Now, having discovered this lifeline of grace for ourselves, and fully believing it, God charges us to make it known to everyone else, to be, as he calls us, “Christ’s ambassadors.” We have been restored – but so have all people; now we – you and me, those who know it – are called to go out and make it known to those who don’t.
It shouldn’t be a surprise that God would charge us with such a task because anyone in sales knows that the absolute best way to sell a product is through personal testimony or word-of-mouth. A person who has experienced the benefits of a product or service is much more likely to lead someone else to purchase that product or service because they are the proof that it works. An infomercial including the science and the data validating the effectiveness of a product or service might be fascinating, but that alone will not typically generate sales. A humorous commercial might garner some attention about the product or service, but it doesn’t generally drive significant sales, either. But get someone personally talking about and demonstrating all the ways the product or service works for them, and people will buy it.
You are the proof that Jesus Christ does what he says he will, that he works, that Christianity “works” (to use a term that appeals to our pragmatic culture)!
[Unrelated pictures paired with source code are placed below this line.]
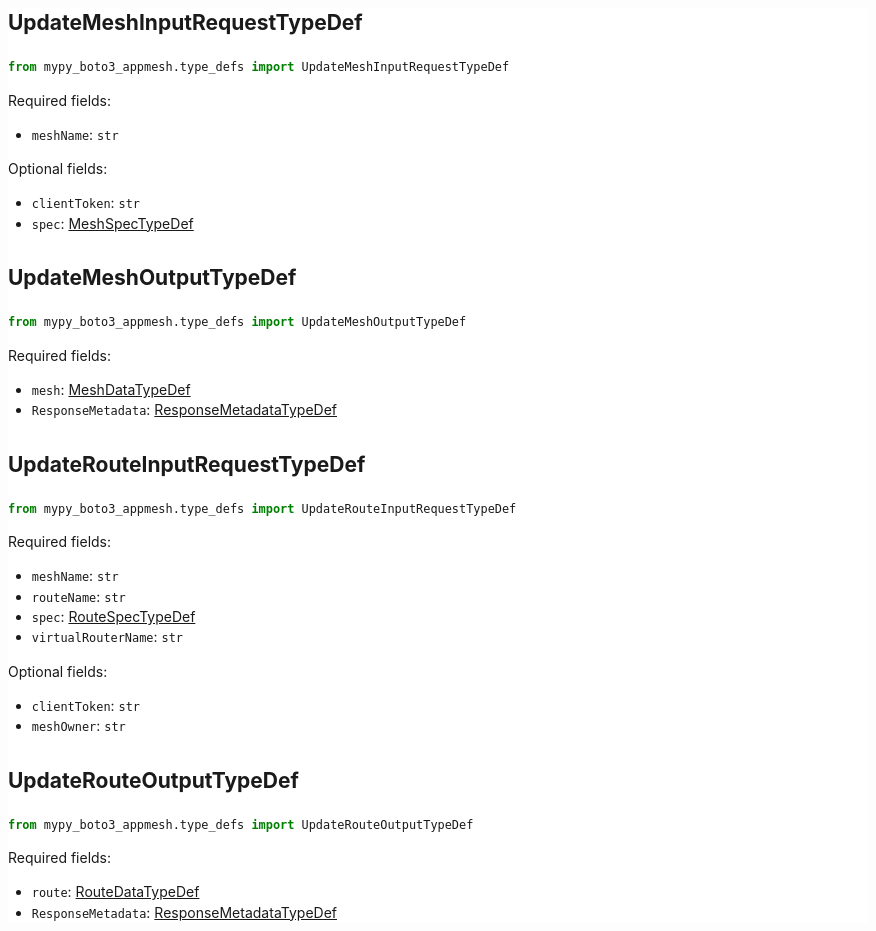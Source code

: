 ## UpdateMeshInputRequestTypeDef

```python
from mypy_boto3_appmesh.type_defs import UpdateMeshInputRequestTypeDef
```

Required fields:

- `meshName`: `str`

Optional fields:

- `clientToken`: `str`
- `spec`: [MeshSpecTypeDef](./type_defs.md#meshspectypedef)

## UpdateMeshOutputTypeDef

```python
from mypy_boto3_appmesh.type_defs import UpdateMeshOutputTypeDef
```

Required fields:

- `mesh`: [MeshDataTypeDef](./type_defs.md#meshdatatypedef)
- `ResponseMetadata`:
  [ResponseMetadataTypeDef](./type_defs.md#responsemetadatatypedef)

## UpdateRouteInputRequestTypeDef

```python
from mypy_boto3_appmesh.type_defs import UpdateRouteInputRequestTypeDef
```

Required fields:

- `meshName`: `str`
- `routeName`: `str`
- `spec`: [RouteSpecTypeDef](./type_defs.md#routespectypedef)
- `virtualRouterName`: `str`

Optional fields:

- `clientToken`: `str`
- `meshOwner`: `str`

## UpdateRouteOutputTypeDef

```python
from mypy_boto3_appmesh.type_defs import UpdateRouteOutputTypeDef
```

Required fields:

- `route`: [RouteDataTypeDef](./type_defs.md#routedatatypedef)
- `ResponseMetadata`:
  [ResponseMetadataTypeDef](./type_defs.md#responsemetadatatypedef)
Others see it in your thoughtfulness expressed to them and your kind words of support. They notice it in how calm you are in stressful, anxious moments. They get wind of it by how quick you are to forgive, how loving you are even toward those unloving toward you. It stands out as you relay the joy and privilege of getting to be a parent raising kids, rather than the complaining and the burdens they hear from other parents.
And, lest we all overlook the signature characteristic of Christianity, they hear genuine apologies and a willingness to say sorry and own up to our mistakes and our sins. We confess to others when we have done wrong or wronged them personally. Who better to serve as ambassadors than those who know first hand the joy of living in reconciliation with God?!? Who better to carry out this important charge than those who have so clearly been changed?!?
Paul is even modeling what it looks like for those who have been changed to then carry out this charge. As an ambassador, He addresses his readers in the same way he is encouraging them to address others: “We implore you on Christ’s behalf: Be reconciled to God. God made him who had no sin to be sin for us, so that in him we might become the righteousness of God” (v.20-21).
Paul is not just talking the talk, but walking the walk by demonstrating exactly what he’s calling us to do. He is teaching his hearers about reconciliation and as one who has himself been changed – reconciled – he is carrying out his charge of encouraging the Corinthians to be reconciled. He invites them to believe that what God did for Paul in Christ Jesus, he also did for them (“God was reconciling the world to himself in Christ…”).
Changed, Paul carries out his charge. Let us follow suit, always making certain that grace – and not guilt – is what compels us to carry out that charge.
As we carry out this charge, remember the driving force behind it. Read the first five words of verse fourteen again: “For Christ’s love compels us.” We could imagine a lot of other words or phrases in place of “Christ’s love,” that could prompt us. But Paul didn’t write that “guilt” compels us. It isn’t “the hope that we’re good enough for God” that compels us. It isn’t the impossible desire to please everyone else that compels us. It isn’t even that we love God so so so so much that compels us.
Nope. It’s Christ’s love – his love for us – that compels us. He loves you. That’s all I need to hear for me to want to change the world for Christ, just as he has changed me with his love.